Deskford carnyx (reconstruction by John Creed). The carnyx was a Celtic war trumpet, known throughout northern Europe and as far east as India. Fragments survive in France and Germany; it is shown in full on the Gunderstrup bowl (c 200 BC) and it appears on many Roman period coins. But the original of this particular instrument dates from about 200 AD and was found in north-east Scotland. It, and John Creed’s brilliant reconstruction, can be seen in the National Museum of Scotland in Edinburgh.
 
 
 
Smoo Cave Carnyx
(John Kenny: Deskford carnyx)
Track 23 from The Kilmartin Sessions: The Sounds of Ancient Scotland (excerpt) 1:40
 
 
The carnyx is one of the most sophisticated musical instrument of all time.

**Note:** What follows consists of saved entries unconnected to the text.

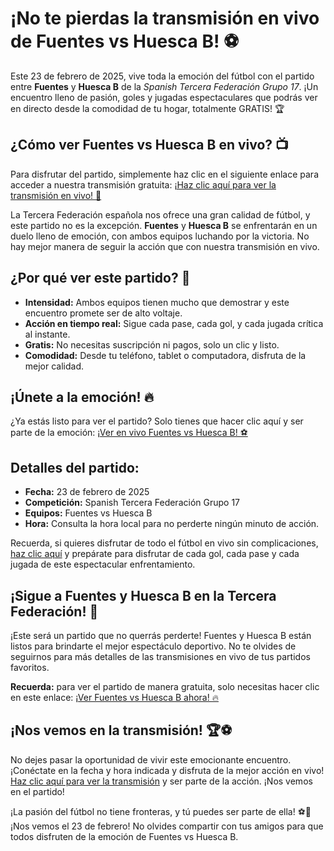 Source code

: # ¡No te pierdas la transmisión en vivo de Fuentes vs Huesca B! ⚽

Este 23 de febrero de 2025, vive toda la emoción del fútbol con el partido entre **Fuentes** y **Huesca B** de la _Spanish Tercera Federación Grupo 17_. ¡Un encuentro lleno de pasión, goles y jugadas espectaculares que podrás ver en directo desde la comodidad de tu hogar, totalmente GRATIS! 🏆

## ¿Cómo ver Fuentes vs Huesca B en vivo? 📺

Para disfrutar del partido, simplemente haz clic en el siguiente enlace para acceder a nuestra transmisión gratuita: [¡Haz clic aquí para ver la transmisión en vivo! 🎥](https://tinyurl.com/livestreamfreeo?st=Fuentes+vs+Huesca+B&si=gh)

La Tercera Federación española nos ofrece una gran calidad de fútbol, y este partido no es la excepción. **Fuentes** y **Huesca B** se enfrentarán en un duelo lleno de emoción, con ambos equipos luchando por la victoria. No hay mejor manera de seguir la acción que con nuestra transmisión en vivo.

## ¿Por qué ver este partido? 🤔

- **Intensidad:** Ambos equipos tienen mucho que demostrar y este encuentro promete ser de alto voltaje.
- **Acción en tiempo real:** Sigue cada pase, cada gol, y cada jugada crítica al instante.
- **Gratis:** No necesitas suscripción ni pagos, solo un clic y listo.
- **Comodidad:** Desde tu teléfono, tablet o computadora, disfruta de la mejor calidad.

## ¡Únete a la emoción! 🔥

¿Ya estás listo para ver el partido? Solo tienes que hacer clic aquí y ser parte de la emoción: [¡Ver en vivo Fuentes vs Huesca B! ⚽](https://tinyurl.com/livestreamfreeo?st=Fuentes+vs+Huesca+B&si=gh)

## Detalles del partido:

- **Fecha:** 23 de febrero de 2025
- **Competición:** Spanish Tercera Federación Grupo 17
- **Equipos:** Fuentes vs Huesca B
- **Hora:** Consulta la hora local para no perderte ningún minuto de acción.

Recuerda, si quieres disfrutar de todo el fútbol en vivo sin complicaciones, [haz clic aquí](https://tinyurl.com/livestreamfreeo?st=Fuentes+vs+Huesca+B&si=gh) y prepárate para disfrutar de cada gol, cada pase y cada jugada de este espectacular enfrentamiento.

## ¡Sigue a Fuentes y Huesca B en la Tercera Federación! 📅

¡Este será un partido que no querrás perderte! Fuentes y Huesca B están listos para brindarte el mejor espectáculo deportivo. No te olvides de seguirnos para más detalles de las transmisiones en vivo de tus partidos favoritos.

**Recuerda:** para ver el partido de manera gratuita, solo necesitas hacer clic en este enlace: [¡Ver Fuentes vs Huesca B ahora! 🔥](https://tinyurl.com/livestreamfreeo?st=Fuentes+vs+Huesca+B&si=gh)

## ¡Nos vemos en la transmisión! 🏆⚽

No dejes pasar la oportunidad de vivir este emocionante encuentro. ¡Conéctate en la fecha y hora indicada y disfruta de la mejor acción en vivo! [Haz clic aquí para ver la transmisión](https://tinyurl.com/livestreamfreeo?st=Fuentes+vs+Huesca+B&si=gh) y ser parte de la acción. ¡Nos vemos en el partido!

¡La pasión del fútbol no tiene fronteras, y tú puedes ser parte de ella! ⚽🎉 ¡Nos vemos el 23 de febrero! No olvides compartir con tus amigos para que todos disfruten de la emoción de Fuentes vs Huesca B.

The incredible workmanship in the hand-beaten bronze tube leads up to the superbly stylized image of a wild boar’s head with raised crest, gaping moveable jaw, lolling tongue, alert ears and red enamel eyes. Head vertically, the sound issues from about four meters above the ground, over the noise of battle. The power of the tone makes this one of the loudest instruments ever made, eminently suited warfare. But it has an attendant majesty, as well as many more unearthly qualities, fully exploited here by John Kenny in the eerie acoustics of Smoo cave, complete with running water and startled birds (from the liner notes of the original booklet).